Page MenuHomePhabricator

Decision request - What to use for toolforge components api task execution
Closed, ResolvedPublic

Description

Problem

To be able to manage pipelines in the components api (build 1 + build 2 -> deploy component 1 -> deploy component 2 for example) we need some way to handle execution pipelines.

Constraints and risks

  • The pipelines don't need to be huge, dozens of components would be the biggest

Decision record

In progress

https://wikitech.wikimedia.org/wiki/Wikimedia_Cloud_Services_team/EnhancementProposals/Decision_record_T362224_What_to_use_for_toolforge_components_api_task_execution

Options

Option 1

No asynchronous task processing

Pros:

  • Easiest to implement

Cons:

  • If the request breaks, the whole pipeline fails

Option 2

After-request asynchronous task processing on the same thread (ex. https://fastapi.tiangolo.com/tutorial/background-tasks/)

Pros:

  • Easy to implement and setup (no extra components/services/etc. needed)

Cons:

  • If the service gets restarted (ex. OOM, moving to a different worker) the pipeline breaks

Option 3

Using tekton pipelines

Pros:

  • Already used for build service
  • Good pipeline support (made for it)

Cons:

  • Relatively complex to setup
  • Pipelines written in tekton yaml + custom image/shell script
  • Needs interfacing with tekton (similar to what we do with builds service)

Option 4

Using celery with redis

Pros:

  • Very common pattern
  • Good pipeline support (made for it)
  • Pipelines written in the same code than the service

Cons:

  • Needs a redis instance (we should not reuse the user-facing one for security reasons I think)

Option N

Add you option here!

Related Objects

Event Timeline

I vote for Option 1, I think we should aim for the easiest solution in the first MVP of the component API.

I could be wrong, but I don't imagine having async processing is a requirement for most tools, see also my comment in T362075. Adding async processing could become a feature request that can be prioritized based on how many users are interested.

Would #1 mean having to keep the single HTTP request alive for the duration of the entire build + deploy? I'd prefer to avoid anything requiring a single HTTP request to stay alive for multiple minutes (or longer) :/

I would also avoid that, but I think Option 1 doesn't necessarily entail a long HTTP request, it could be a trigger+poll mechanism for example.
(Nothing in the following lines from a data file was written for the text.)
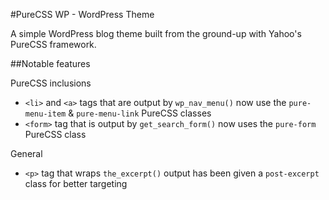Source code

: #PureCSS WP - WordPress Theme

A simple WordPress blog theme built from the ground-up with Yahoo's PureCSS framework.

##Notable features

PureCSS inclusions

* `<li>` and `<a>` tags that are output by `wp_nav_menu()` now use the `pure-menu-item` & `pure-menu-link` PureCSS classes
* `<form>` tag that is output by `get_search_form()` now uses the `pure-form` PureCSS class

General

* `<p>` tag that wraps `the_excerpt()` output has been given a `post-excerpt` class for better targeting
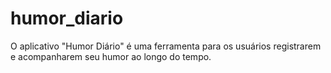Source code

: # humor_diario
O aplicativo "Humor Diário" é uma ferramenta para os usuários registrarem e acompanharem seu humor ao longo do tempo.
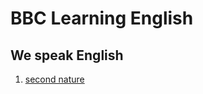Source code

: # BBC Learning English

We speak English    
------------------------------------------------------------
1. [second nature](./we_speak/second-nature/second_nature.md)

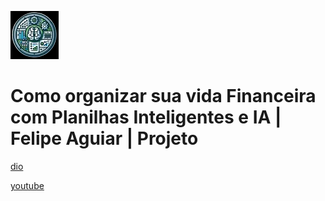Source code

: ![alt text](image.png)

# Como organizar sua vida Financeira com Planilhas Inteligentes e IA | Felipe Aguiar | Projeto

[dio](https://web.dio.me/project/como-organizar-sua-vida-financeira-com-planilhas-inteligentes-e-ia/learning/6d861b52-3882-4e6a-9b04-16638a3f3beb)

[youtube](https://www.youtube.com/playlist?list=PLUFkgDlXfnjtrXUCOr9pZHk_nq1a3-YCo)
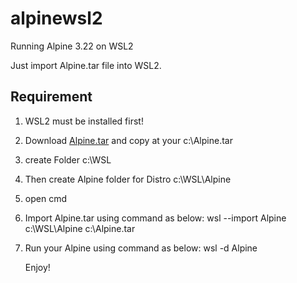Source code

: # alpinewsl2
Running Alpine 3.22 on WSL2

Just import Alpine.tar file into WSL2.

Requirement
-------------------------------------------------------------------------------------------------------------

1)  WSL2 must be installed first!
2)  Download <a href="https://github.com/saharudinsaat/alpinewsl2/raw/refs/heads/main/Alpine.tar">Alpine.tar</a> and copy at your c:\Alpine.tar
3)  create Folder c:\WSL
4)  Then create Alpine folder for Distro c:\WSL\Alpine
5)  open cmd
6)   Import Alpine.tar using command as below:
   wsl --import Alpine c:\WSL\Alpine c:\Alpine.tar
7) Run your Alpine using command as below:
   wsl -d Alpine

   Enjoy!
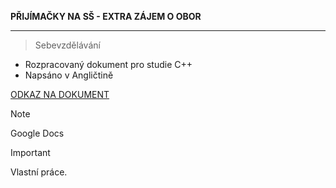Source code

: **PŘIJÍMAČKY NA SŠ - EXTRA ZÁJEM O OBOR**
****
> Sebevzdělávání

- Rozpracovaný dokument pro studie C++
- Napsáno v Angličtině

[ODKAZ NA DOKUMENT](https://docs.google.com/document/d/1BpXcPONgEC56UBvmaJ6xEArno_iWpcmPwma9CxwWy6A/edit?usp=sharing)


> [!NOTE]
> Google Docs

> [!IMPORTANT]
> Vlastní práce.
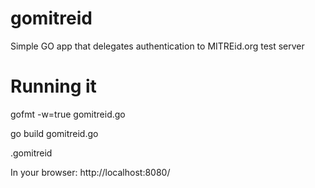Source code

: # gomitreid
Simple GO app that delegates authentication to MITREid.org test server

# Running it

gofmt -w=true gomitreid.go

go build gomitreid.go

.gomitreid

In your browser: http://localhost:8080/

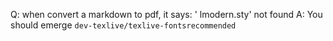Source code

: Q: when convert a markdown to pdf, it says: ' lmodern.sty' not found
A: You should emerge `dev-texlive/texlive-fontsrecommended`
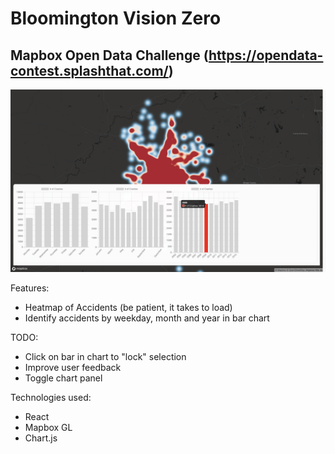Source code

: # Bloomington Vision Zero
## Mapbox Open Data Challenge (https://opendata-contest.splashthat.com/)

![screenshot](screenshot.png)

Features:
- Heatmap of Accidents (be patient, it takes to load)
- Identify accidents by weekday, month and year in bar chart

TODO:
- Click on bar in chart to "lock" selection
- Improve user feedback
- Toggle chart panel

Technologies used:
- React
- Mapbox GL
- Chart.js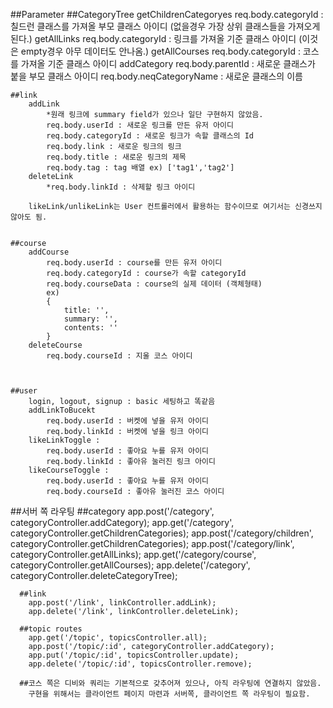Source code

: ##Parameter
	##CategoryTree
		getChildrenCategoryes
			req.body.categoryId : 칠드런 클래스를 가져올 
			부모 클래스 아이디 (없을경우 가장 상위 클래스들을 가져오게 된다.)
		getAllLinks
			req.body.categoryId : 링크를 가져올 기준 클래스 아이디 (이것은 empty경우 아무 데이터도 안나옴.)
		getAllCourses
			req.body.categoryId : 코스를 가져올 기준 클래스 아이디
		addCategory 
			req.body.parentId : 새로운 클래스가 붙을 부모 클래스 아이디
			req.body.neqCategoryName : 새로운 클래스의 이름

	##link
		addLink
			*원래 링크에 summary field가 있으나 일단 구현하지 않았음.
			req.body.userId : 새로운 링크를 만든 유저 아이디
			req.body.categoryId : 새로운 링크가 속할 클래스의 Id
			req.body.link : 새로운 링크의 링크 
			req.body.title : 새로운 링크의 제목
			req.body.tag : tag 배열 ex) ['tag1','tag2']
		deleteLink 
			*req.body.linkId : 삭제할 링크 아이디

		likeLink/unlikeLink는 User 컨트롤러에서 활용하는 함수이므로 여기서는 신경쓰지 않아도 됨.


	##course
		addCourse 
			req.body.userId : course를 만든 유저 아이디
			req.body.categoryId : course가 속할 categoryId
			req.body.courseData : course의 실제 데이터 (객체형태)
			ex)
			{ 
				title: '',
				summary: '',
				contents: ''
			}
		deleteCourse
			req.body.courseId : 지울 코스 아이디



	##user
		login, logout, signup : basic 세팅하고 똑같음
		addLinkToBucekt 
			req.body.userId : 버켓에 넣을 유저 아이디
			req.body.linkId : 버켓에 넣을 링크 아이디
		likeLinkToggle :
			req.body.userId : 좋아요 누를 유저 아이디
			req.body.linkId : 좋아유 눌러진 링크 아이디
		likeCourseToggle :
			req.body.userId : 좋아요 누를 유저 아이디
			req.body.courseId : 좋아유 눌러진 코스 아이디

##서버 쪽 라우팅
	  ##category
	    app.post('/category', categoryController.addCategory);
	    app.get('/category', categoryController.getChildrenCategories);
	    app.post('/category/children', categoryController.getChildrenCategories);
	    app.post('/category/link', categoryController.getAllLinks);
	    app.get('/category/course', categoryController.getAllCourses);
	    app.delete('/category', categoryController.deleteCategoryTree);

	  ##link
	    app.post('/link', linkController.addLink);
	    app.delete('/link', linkController.deleteLink);
	   
	  ##topic routes
	    app.get('/topic', topicsController.all);
	    app.post('/topic/:id', categoryController.addCategory);
	    app.put('/topic/:id', topicsController.update);
	    app.delete('/topic/:id', topicsController.remove);

	  ##코스 쪽은 디비와 쿼리는 기본적으로 갖추어져 있으나, 아직 라우팅에 연결하지 않았음. 
	  	구현을 위해서는 클라이언트 페이지 마련과 서버쪽, 클라이언트 쪽 라우팅이 필요함.




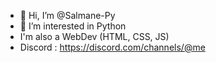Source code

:- 👋 Hi, I’m @Salmane-Py
- 👀 I’m interested in Python
-  I'm also a WebDev (HTML, CSS, JS)
-  Discord : https://discord.com/channels/@me
<!---
Salmane-Py/Salmane-Py is a ✨ special ✨ repository because its `README.md` (this file) appears on your GitHub profile.
You can click the Preview link to take a look at your changes.
--->
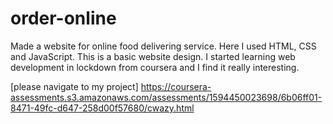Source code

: # order-online
Made a website for online food delivering service. Here I used HTML, CSS and JavaScript.
This is a basic website design. I started learning web development in lockdown from coursera and I find it really interesting.

[please navigate to my project] https://coursera-assessments.s3.amazonaws.com/assessments/1594450023698/6b06ff01-8471-49fc-d647-258d00f57680/cwazy.html
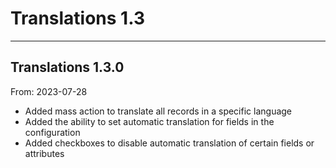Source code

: # Translations 1.3


---

## Translations 1.3.0
From: 2023-07-28

* Added mass action to translate all records in a specific language
* Added the ability to set automatic translation for fields in the configuration
* Added checkboxes to disable automatic translation of certain fields or attributes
I'm not even sure if in the first MVP we need an endpoint that builds all the components at once, or if we could have a separate trigger per each component.

I would also avoid that, but I think Option 1 doesn't necessarily entail a long HTTP request, it could be a trigger+poll mechanism for example. I'm not even sure if in the first MVP we need an endpoint that builds all the components at once, or if we could have a separate trigger per each component.

I would mean one long HTTP request yes, that's what I meant with synchronous.

By asynchronous (option 2, 3, 4) I mean, as in with the http request, you start a background task (using the same python process - option 2, or using an asynchronous batch processing system - option 3 and 4) get an ID, and then with the polling you check on the status of the background task.

Option 1 for an MVP, then iterate on it as needed.

I would mean one long HTTP request yes, that's what I meant with synchronous.

I see, thanks for clarifying.

If we take the simple case of a tool with a single component that we need to build+deploy, is the idea that the component-api will call the builds-api, wait for the build to finish, then call the K8s API to deploy the new image?

There's indeed some complexity to keep track of the status of a given build. I don't like the idea of an API that takes minutes to respond to an HTTP call (not even in the MVP), so we need to store somewhere that a component-api operation is in progress, and be able to retrieve its status.

I'm starting to think that Option 3 (using Tekton) might make sense.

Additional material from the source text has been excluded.